Mergers and acquisitions are some of the most complicated business events an organization can face. The transaction is complex and time-consuming. There are seemingly endless moving parts to consider. Executives need to integrate or restructure entire business systems, set strategic goals, and assign the right people to direct projects and programs throughout the process. Not to mention that a merger or acquisition often involves transitioning hundreds of employees, and thousands of contracts. If contracts get neglected, they can introduce dangerous risks for the business.
Contract Due Diligence Pre-Transaction
The legal department plays a critical role in assessing contracts during a merger or acquisition. The state of a business’ contracts holds important information about the business’ value and potential liabilities. Before finalizing a merger or acquisition, contract reviews are a form of investigation. The acquiring business needs to understand contract features that could cause challenges, such as:
- Business risks: Non-compete clauses and other restrictions can impose disadvantageous limits on the acquiring business. This can affect the overall value of the merger or acquisition.
- Transaction complications: Some contracts set complicated conditions over a transfer. Not providing sufficient notice, for example, could be a breach of the contract requirements. In some cases, a contract may not be transferable, and the companies will have to figure out an alternative solution.
- Legal risks: Contracts that have already been breached or are likely to be breached soon pose immediate risks to the purchasing company. It’s also important for the legal team to consider provisions that could make it difficult to transition the accounts through the merger or acquisition process. In some cases, remedying some contract issues is essential before the agreement can proceed.
- Contracting risks: This often-underlooked area addresses how incoming contracts comply with the purchasing company’s standards for contractual relationships. The two companies may have worked under different standards for how much liability was acceptable, or what policies, language, and procedures address risks the company is particularly concerned about.
Who Handles Contract Management Procedures?
There are a few options for conducting necessary contract management procedures. Relying on in-house counsel improves the likelihood that the attorneys involved will understand the business’ contract standards, limits, and preferences. It’s also time-consuming, which can be a problem when legal counsel has additional merger-related tasks to complete. Outsourcing to a third party is a good way to find people with expertise in this particular form of review. It’s also costly, and the organization runs the risk of contracts falling into that gap between the two companies’ standards.
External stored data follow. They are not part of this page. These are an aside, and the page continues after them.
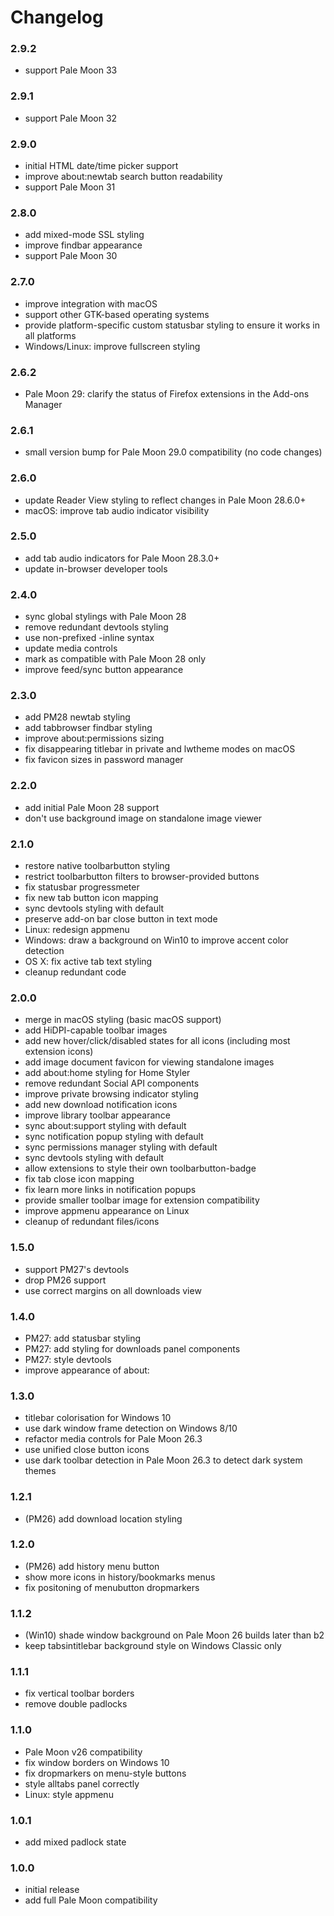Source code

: # Changelog

### 2.9.2
- support Pale Moon 33

### 2.9.1
- support Pale Moon 32

### 2.9.0
- initial HTML date/time picker support
- improve about:newtab search button readability
- support Pale Moon 31

### 2.8.0
- add mixed-mode SSL styling
- improve findbar appearance
- support Pale Moon 30

### 2.7.0
- improve integration with macOS
- support other GTK-based operating systems
- provide platform-specific custom statusbar styling to ensure it works in all platforms
- Windows/Linux: improve fullscreen styling

### 2.6.2
- Pale Moon 29: clarify the status of Firefox extensions in the Add-ons Manager

### 2.6.1
- small version bump for Pale Moon 29.0 compatibility (no code changes)

### 2.6.0
- update Reader View styling to reflect changes in Pale Moon 28.6.0+
- macOS: improve tab audio indicator visibility

### 2.5.0
- add tab audio indicators for Pale Moon 28.3.0+
- update in-browser developer tools

### 2.4.0
- sync global stylings with Pale Moon 28
- remove redundant devtools styling
- use non-prefixed -inline syntax
- update media controls
- mark as compatible with Pale Moon 28 only
- improve feed/sync button appearance

### 2.3.0
- add PM28 newtab styling
- add tabbrowser findbar styling
- improve about:permissions sizing
- fix disappearing titlebar in private and lwtheme modes on macOS
- fix favicon sizes in password manager

### 2.2.0
- add initial Pale Moon 28 support
- don't use background image on standalone image viewer

### 2.1.0
- restore native toolbarbutton styling
- restrict toolbarbutton filters to browser-provided buttons
- fix statusbar progressmeter
- fix new tab button icon mapping
- sync devtools styling with default
- preserve add-on bar close button in text mode
- Linux: redesign appmenu
- Windows: draw a background on Win10 to improve accent color detection
- OS X: fix active tab text styling
- cleanup redundant code

### 2.0.0
- merge in macOS styling (basic macOS support)
- add HiDPI-capable toolbar images
- add new hover/click/disabled states for all icons (including most extension icons)
- add image document favicon for viewing standalone images
- add about:home styling for Home Styler
- remove redundant Social API components
- improve private browsing indicator styling
- add new download notification icons
- improve library toolbar appearance
- sync about:support styling with default
- sync notification popup styling with default
- sync permissions manager styling with default
- sync devtools styling with default
- allow extensions to style their own toolbarbutton-badge
- fix tab close icon mapping
- fix learn more links in notification popups
- provide smaller toolbar image for extension compatibility
- improve appmenu appearance on Linux
- cleanup of redundant files/icons

### 1.5.0
- support PM27's devtools
- drop PM26 support
- use correct margins on all downloads view

### 1.4.0
- PM27: add statusbar styling
- PM27: add styling for downloads panel components
- PM27: style devtools
- improve appearance of about:

### 1.3.0
- titlebar colorisation for Windows 10
- use dark window frame detection on Windows 8/10
- refactor media controls for Pale Moon 26.3
- use unified close button icons
- use dark toolbar detection in Pale Moon 26.3 to detect dark system themes

### 1.2.1
- (PM26) add download location styling

### 1.2.0
- (PM26) add history menu button
- show more icons in history/bookmarks menus
- fix positoning of menubutton dropmarkers

### 1.1.2
- (Win10) shade window background on Pale Moon 26 builds later than b2
- keep tabsintitlebar background style on Windows Classic only

### 1.1.1
- fix vertical toolbar borders
- remove double padlocks

### 1.1.0
- Pale Moon v26 compatibility
- fix window borders on Windows 10
- fix dropmarkers on menu-style buttons
- style alltabs panel correctly
- Linux: style appmenu

### 1.0.1
- add mixed padlock state

### 1.0.0
- initial release
- add full Pale Moon compatibility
It’s also worth considering who will head contract management following the merger or acquisition. If jobs are in flux after the agreement is finalized, and perhaps especially if the acquired business didn’t have as strong contract management processes in place, appointing leaders in this area can save some headaches. Supervising contract integration, assigning accounts to the right employees, and performing follow-up review helps minimize risk and avoid unnecessary expenses.
Contract Due Diligence Post-Transaction
Once the merger or acquisition moves forward, it’s time to implement processes to address any issues uncovered during the pre-transaction review.
- Integrate the incoming contracts into the contract management system. Even if you’ve successfully identified potential risks in contracts the business acquired, that’s only the first step. It doesn’t do the company much good to neglect, or even misplace these contracts! Hopefully, the purchasing company has a robust, well-organized system in place to make it easy to upload and track new contracts.
- Send any required documents. During the pre-transaction review, legal counsel identified areas where additional notices, consent documents, or other materials are needed to transition contracts smoothly. Once the merger or acquisition agreement is settled, it’s time to follow through on any actions still remaining to do.
- Keep sharp tabs on the contract review process. In a merger, it’s common for staff to need some extra attention. Managers and executives need to know who’s thriving or struggling and which jobs have become redundant. Managers working closely with their team may need to relearn dynamics of day-to-day work life as employees settle into different roles. Contracts are much the same way. Even with reviews happening throughout the process, it’s possible to miss a redundant contract or discover that new issues are arising with another account. Like learning 100 employee names in one day, no one expects to memorize thousands of contract expiration dates, either. Performing an extra review or two in the initial phases following the merger or acquisition can catch the last adjustments needed to complete a smooth contract transition.